When metrics-server needs more resources than allocated kubectl top nodes
and kubectl top pods
will fail. You may get the following error message:
unable to get metrics for resource cpu: unable to fetch metrics from resource metrics API: the server is currently unable to handle the request (get pods.metrics.k8s.io)
Also, the Horizontal Pod Autoscaler may stop working. If you run kubectl get apiservices v1beta1.metrics.k8s.io
, you may get the following message:
NAME SERVICE AVAILABLE AGE
v1beta1.metrics.k8s.io kube-system/metrics-server False (FailedDiscoveryCheck) 12m
Deploy addon-resizer
The addon-resizer container can run in its own Pod or as a sidecar. We’re going to deploy the container as a sidecar in the metrics-server Deployment.
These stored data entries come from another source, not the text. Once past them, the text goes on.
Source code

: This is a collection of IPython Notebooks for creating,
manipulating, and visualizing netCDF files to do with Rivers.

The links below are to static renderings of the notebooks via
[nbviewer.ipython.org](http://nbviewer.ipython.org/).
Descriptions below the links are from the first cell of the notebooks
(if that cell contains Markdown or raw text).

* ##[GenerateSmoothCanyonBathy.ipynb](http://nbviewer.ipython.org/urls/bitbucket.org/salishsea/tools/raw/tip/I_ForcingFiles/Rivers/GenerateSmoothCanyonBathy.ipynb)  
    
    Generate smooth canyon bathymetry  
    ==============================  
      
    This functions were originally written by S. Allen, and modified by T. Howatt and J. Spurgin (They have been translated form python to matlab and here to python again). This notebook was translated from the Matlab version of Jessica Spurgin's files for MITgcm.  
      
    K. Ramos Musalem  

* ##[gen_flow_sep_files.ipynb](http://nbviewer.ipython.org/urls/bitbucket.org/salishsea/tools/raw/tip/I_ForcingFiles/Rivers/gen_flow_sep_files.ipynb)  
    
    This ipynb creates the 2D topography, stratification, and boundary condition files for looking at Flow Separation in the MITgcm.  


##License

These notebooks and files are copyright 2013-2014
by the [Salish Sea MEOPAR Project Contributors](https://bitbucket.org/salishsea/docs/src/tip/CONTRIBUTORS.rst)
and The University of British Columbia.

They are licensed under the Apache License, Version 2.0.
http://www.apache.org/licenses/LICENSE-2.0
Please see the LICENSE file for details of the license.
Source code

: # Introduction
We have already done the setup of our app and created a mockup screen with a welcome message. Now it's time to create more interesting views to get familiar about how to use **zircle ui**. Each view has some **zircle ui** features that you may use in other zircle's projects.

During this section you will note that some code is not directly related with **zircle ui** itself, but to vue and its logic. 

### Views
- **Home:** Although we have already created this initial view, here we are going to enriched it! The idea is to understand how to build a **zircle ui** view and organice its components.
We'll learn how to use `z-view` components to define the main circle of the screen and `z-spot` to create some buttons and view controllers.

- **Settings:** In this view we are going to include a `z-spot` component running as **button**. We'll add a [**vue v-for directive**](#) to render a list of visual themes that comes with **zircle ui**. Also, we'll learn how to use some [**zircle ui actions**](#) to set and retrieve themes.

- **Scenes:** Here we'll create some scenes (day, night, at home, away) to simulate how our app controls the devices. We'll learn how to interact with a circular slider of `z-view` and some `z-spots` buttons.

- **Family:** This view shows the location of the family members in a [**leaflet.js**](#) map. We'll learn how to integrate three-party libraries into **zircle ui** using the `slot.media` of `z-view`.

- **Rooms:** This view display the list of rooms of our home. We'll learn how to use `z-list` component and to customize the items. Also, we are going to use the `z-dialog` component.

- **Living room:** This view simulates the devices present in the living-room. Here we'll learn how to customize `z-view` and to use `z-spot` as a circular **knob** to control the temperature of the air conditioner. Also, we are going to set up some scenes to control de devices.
The metrics server defaults to 100m CPU and 200Mi memory. Get the current limits:
kubectl -n kube-system get \
deployments metrics-server \
-o jsonpath='{.spec.template.spec.containers[].resources}'
Here’s the output from my cluster:
{"requests":{"cpu":"100m","memory":"200Mi"}}
My cluster currently has 5 nodes. I’ll configure the addon-resizer to scale the metrics-server Deployment vertically by adding 1m CPU per node in addition to the base CPU which is set to 20m. The base memory is 15Mi, and addon-resizer will increase metrics-server memory by 2Mi per node. I took these values from addon-resizer recommendations.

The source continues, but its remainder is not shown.